Это пренебрежительное доброжелательство, которое новые власти выказывали до сих пор по отношению к католической

146

Церкви и ее служителям, никого не должно вводить в заблуждение. Оно является едва ли не важнейшим признаком действительного положения вещей и самым очевидным показателем достигнутого Революцией всемогущества. В самом деле, зачем Революции выказывать себя враждебной к духовенству и христианским священнослужителям, которые не только претерпевают, но принимают и усваивают ее, превозносят все ее насилия для предотвращения исходящих от нее угроз и, не подозревая того, присоединяются ко всем ее неправдам? Если бы в таком поведении содержался лишь расчет, то и тогда он оказался бы отступничеством; но, если к расчету примешивается убеждение, отступничество усугубляется в гораздо значительной степени.
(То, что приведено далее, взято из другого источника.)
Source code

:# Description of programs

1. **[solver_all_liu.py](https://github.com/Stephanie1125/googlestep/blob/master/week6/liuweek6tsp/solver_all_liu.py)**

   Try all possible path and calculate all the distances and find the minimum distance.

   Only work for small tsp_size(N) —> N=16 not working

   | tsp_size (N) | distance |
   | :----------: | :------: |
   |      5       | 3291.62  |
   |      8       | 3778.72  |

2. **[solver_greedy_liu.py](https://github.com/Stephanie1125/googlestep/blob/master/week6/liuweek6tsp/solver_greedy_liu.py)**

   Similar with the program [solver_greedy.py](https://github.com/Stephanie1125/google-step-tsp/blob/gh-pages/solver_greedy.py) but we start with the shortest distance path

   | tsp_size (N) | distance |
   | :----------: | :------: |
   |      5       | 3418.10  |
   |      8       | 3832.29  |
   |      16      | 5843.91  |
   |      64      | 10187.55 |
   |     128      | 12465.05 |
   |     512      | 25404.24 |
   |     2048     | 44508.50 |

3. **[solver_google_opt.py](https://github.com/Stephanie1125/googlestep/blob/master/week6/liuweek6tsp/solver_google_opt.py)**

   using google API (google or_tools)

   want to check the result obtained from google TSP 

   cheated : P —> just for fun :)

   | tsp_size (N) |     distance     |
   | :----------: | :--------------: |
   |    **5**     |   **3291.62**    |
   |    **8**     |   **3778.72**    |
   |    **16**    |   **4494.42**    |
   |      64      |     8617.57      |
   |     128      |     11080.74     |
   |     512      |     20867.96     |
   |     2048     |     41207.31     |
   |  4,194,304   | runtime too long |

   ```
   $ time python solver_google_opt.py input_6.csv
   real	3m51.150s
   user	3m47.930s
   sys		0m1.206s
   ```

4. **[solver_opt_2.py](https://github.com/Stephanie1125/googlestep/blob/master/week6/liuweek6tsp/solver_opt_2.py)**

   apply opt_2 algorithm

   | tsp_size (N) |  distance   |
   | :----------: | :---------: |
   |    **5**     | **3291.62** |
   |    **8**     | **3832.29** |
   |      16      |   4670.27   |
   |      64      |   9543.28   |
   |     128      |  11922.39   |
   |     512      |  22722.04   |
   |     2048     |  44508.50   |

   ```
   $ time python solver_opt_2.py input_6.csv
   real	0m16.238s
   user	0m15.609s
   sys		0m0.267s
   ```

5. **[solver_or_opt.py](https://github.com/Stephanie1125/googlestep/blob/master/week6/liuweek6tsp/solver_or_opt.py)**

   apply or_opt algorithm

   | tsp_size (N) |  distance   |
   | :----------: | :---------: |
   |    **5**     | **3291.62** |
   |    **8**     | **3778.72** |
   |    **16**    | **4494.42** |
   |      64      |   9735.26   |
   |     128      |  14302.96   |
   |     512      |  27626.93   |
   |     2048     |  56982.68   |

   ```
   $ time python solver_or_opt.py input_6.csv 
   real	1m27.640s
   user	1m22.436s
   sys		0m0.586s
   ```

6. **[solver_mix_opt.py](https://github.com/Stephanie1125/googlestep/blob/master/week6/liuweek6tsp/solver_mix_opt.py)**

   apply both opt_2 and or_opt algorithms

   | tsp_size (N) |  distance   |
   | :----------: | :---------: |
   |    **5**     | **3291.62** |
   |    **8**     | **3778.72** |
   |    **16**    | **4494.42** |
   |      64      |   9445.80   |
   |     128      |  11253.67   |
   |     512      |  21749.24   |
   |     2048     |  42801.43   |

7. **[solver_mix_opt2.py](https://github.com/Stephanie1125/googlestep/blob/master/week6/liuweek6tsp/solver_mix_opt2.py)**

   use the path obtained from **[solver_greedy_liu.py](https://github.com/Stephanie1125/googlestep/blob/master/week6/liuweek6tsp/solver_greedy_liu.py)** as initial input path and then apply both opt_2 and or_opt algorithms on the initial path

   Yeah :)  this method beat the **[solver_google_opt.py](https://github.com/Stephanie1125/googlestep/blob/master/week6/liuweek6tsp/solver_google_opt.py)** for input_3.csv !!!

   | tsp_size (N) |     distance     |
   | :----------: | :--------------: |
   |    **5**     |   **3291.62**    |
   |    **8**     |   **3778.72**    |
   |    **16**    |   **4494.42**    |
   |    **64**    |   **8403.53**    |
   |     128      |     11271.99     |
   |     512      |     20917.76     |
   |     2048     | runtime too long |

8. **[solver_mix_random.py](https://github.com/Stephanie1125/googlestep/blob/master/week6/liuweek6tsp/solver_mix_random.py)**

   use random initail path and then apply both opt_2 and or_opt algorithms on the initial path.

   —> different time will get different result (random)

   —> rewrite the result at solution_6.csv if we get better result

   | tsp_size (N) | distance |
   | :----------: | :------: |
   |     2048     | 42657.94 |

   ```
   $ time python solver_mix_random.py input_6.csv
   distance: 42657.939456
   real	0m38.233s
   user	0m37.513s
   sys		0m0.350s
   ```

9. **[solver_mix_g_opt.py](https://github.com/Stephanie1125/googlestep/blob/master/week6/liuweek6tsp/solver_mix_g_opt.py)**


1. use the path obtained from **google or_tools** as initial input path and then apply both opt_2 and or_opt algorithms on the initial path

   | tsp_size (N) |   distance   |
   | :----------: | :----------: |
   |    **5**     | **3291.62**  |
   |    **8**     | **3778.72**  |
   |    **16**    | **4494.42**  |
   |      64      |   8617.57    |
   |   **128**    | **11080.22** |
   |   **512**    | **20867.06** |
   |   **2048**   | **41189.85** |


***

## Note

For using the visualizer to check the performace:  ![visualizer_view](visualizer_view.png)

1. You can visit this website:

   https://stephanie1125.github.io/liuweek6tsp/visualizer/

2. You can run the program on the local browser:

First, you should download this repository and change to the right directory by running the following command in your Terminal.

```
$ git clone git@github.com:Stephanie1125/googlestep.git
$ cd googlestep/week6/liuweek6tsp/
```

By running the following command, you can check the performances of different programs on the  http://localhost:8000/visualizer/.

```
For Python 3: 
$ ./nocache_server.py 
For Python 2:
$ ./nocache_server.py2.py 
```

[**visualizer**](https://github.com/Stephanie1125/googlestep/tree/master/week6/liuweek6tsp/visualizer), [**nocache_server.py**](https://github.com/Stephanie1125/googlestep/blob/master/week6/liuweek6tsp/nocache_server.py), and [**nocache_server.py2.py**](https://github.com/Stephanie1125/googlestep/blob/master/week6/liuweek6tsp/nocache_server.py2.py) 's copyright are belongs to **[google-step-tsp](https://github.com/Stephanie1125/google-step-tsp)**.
Однако позволительно предвидеть, что не будет недостатка и в преследованиях. В тот же самый день, когда предел уступок будет исчерпан, а католическая Церковь сочтет своим долгом начать сопротивление, обнаружится, что она способна это сделать лишь путем возвращения к мученичеству. Можно положиться на Революцию: во всем она останется верна себе и последовательна до конца.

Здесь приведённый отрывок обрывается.